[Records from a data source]
----------------------------------------

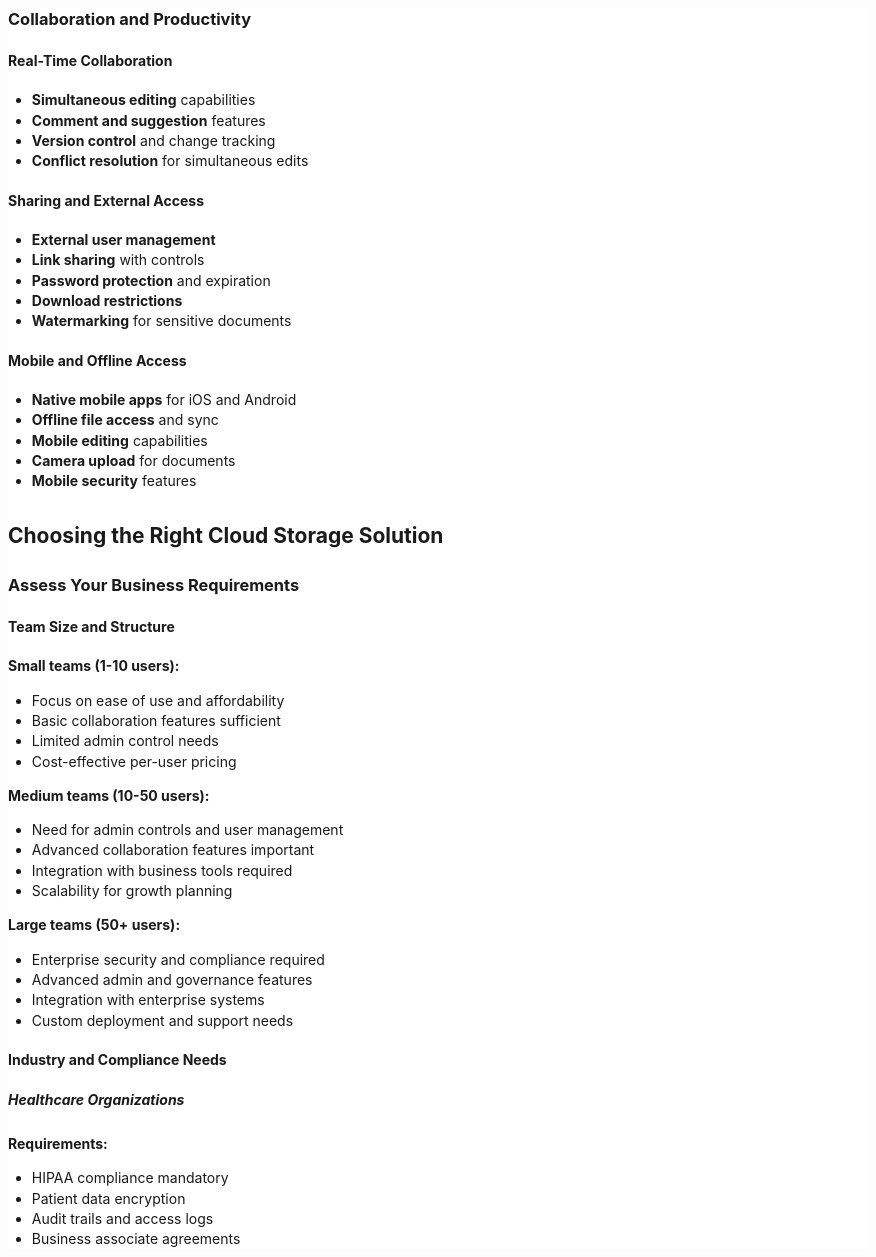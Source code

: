 ### Collaboration and Productivity

#### Real-Time Collaboration
- **Simultaneous editing** capabilities
- **Comment and suggestion** features
- **Version control** and change tracking
- **Conflict resolution** for simultaneous edits

#### Sharing and External Access
- **External user management**
- **Link sharing** with controls
- **Password protection** and expiration
- **Download restrictions**
- **Watermarking** for sensitive documents

#### Mobile and Offline Access
- **Native mobile apps** for iOS and Android
- **Offline file access** and sync
- **Mobile editing** capabilities
- **Camera upload** for documents
- **Mobile security** features

## Choosing the Right Cloud Storage Solution

### Assess Your Business Requirements

#### Team Size and Structure
**Small teams (1-10 users):**
- Focus on ease of use and affordability
- Basic collaboration features sufficient
- Limited admin control needs
- Cost-effective per-user pricing

**Medium teams (10-50 users):**
- Need for admin controls and user management
- Advanced collaboration features important
- Integration with business tools required
- Scalability for growth planning

**Large teams (50+ users):**
- Enterprise security and compliance required
- Advanced admin and governance features
- Integration with enterprise systems
- Custom deployment and support needs

#### Industry and Compliance Needs

##### Healthcare Organizations
**Requirements:**
- HIPAA compliance mandatory
- Patient data encryption
- Audit trails and access logs
- Business associate agreements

----------------------------------------

ACTIVITY: Which lines above contain the word "teams"? Copy each one.

ANSWER TO THIS EXERCISE:
**Small teams (1-10 users):**
**Medium teams (10-50 users):**
**Large teams (50+ users):**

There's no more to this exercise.